Module 4: Agents and Tools

Now that you’re comfortable with basic inference and RAG, let’s explore the concept of AI Agents and how they can leverage tools to perform more dynamic tasks. Agents in Llama Stack are designed to reason about a user’s request and decide which actions (like using a tool) are needed to fulfill it. This module will introduce you to defining agents and equipping them with capabilities beyond just generating text.

By the end of this module, you will be able to:

  • Define a basic agent using the Llama Stack client.

  • Equip an agent with tools, including built-in capabilities like web searching.

  • Understand the fundamental concepts of an agent’s execution, such as "Turns," "Steps," and the "Tool Calling" process.

  • Run an agent to observe how it utilizes tools to respond to queries.

  • (Optional) Explore prompt chaining to enable conversational memory and context across multiple interactions.
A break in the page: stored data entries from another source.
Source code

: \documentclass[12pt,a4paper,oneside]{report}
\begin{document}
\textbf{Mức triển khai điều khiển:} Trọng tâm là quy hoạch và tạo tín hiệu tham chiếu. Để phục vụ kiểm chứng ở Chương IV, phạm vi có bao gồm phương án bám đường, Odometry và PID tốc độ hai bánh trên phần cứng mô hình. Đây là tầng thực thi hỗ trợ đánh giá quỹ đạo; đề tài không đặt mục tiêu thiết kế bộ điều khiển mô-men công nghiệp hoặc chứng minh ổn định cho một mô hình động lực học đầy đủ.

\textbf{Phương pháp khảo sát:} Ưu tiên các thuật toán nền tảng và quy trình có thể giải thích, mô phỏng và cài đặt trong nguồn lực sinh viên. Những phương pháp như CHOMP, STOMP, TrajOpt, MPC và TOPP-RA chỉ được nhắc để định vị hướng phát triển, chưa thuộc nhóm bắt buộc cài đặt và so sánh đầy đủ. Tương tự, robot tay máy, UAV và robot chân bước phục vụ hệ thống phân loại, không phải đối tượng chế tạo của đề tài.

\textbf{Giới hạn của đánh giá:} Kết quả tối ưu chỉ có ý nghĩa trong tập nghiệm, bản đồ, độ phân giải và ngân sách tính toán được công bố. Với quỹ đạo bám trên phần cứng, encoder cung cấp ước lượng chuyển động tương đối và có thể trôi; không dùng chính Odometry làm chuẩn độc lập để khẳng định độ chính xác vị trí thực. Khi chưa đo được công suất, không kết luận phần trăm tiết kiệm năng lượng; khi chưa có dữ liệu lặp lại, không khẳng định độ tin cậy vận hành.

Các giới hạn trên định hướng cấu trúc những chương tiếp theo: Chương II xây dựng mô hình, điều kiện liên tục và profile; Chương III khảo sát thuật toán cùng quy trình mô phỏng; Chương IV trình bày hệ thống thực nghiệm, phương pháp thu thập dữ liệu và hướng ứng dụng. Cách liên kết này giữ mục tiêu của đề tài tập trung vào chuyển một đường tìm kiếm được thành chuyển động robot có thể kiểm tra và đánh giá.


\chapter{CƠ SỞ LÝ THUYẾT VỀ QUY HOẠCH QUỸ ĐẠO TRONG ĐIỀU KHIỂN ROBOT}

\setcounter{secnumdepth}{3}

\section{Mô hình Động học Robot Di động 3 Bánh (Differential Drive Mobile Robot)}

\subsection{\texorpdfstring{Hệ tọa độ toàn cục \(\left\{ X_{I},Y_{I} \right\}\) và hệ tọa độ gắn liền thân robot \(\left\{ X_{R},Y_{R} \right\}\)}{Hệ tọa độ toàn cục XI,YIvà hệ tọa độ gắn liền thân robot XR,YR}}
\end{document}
Ready to give your LLM new abilities by adding tools?

Proceed to the 04_Agents_and_Tools.ipynb notebook and follow the instructions to work with Llama Stack Agents and discover the power of integrated tools!

Reference Material

In the world of AI agents, the ability to use external tools is a key feature. This diagram illustrates the typical flow of how an agent interacts with a tool to fulfill a user’s request, covering the concepts of Tool Calling, Execution, and Observation that you saw in the notebook.

Agent-Tool Interaction Flow

Understanding this cycle helps explain the "Steps" you observed an agent taking. The agent reasons about the request, decides which tool is needed, calls the tool, processes the tool’s output (Observation), and then uses that information to provide a helpful response.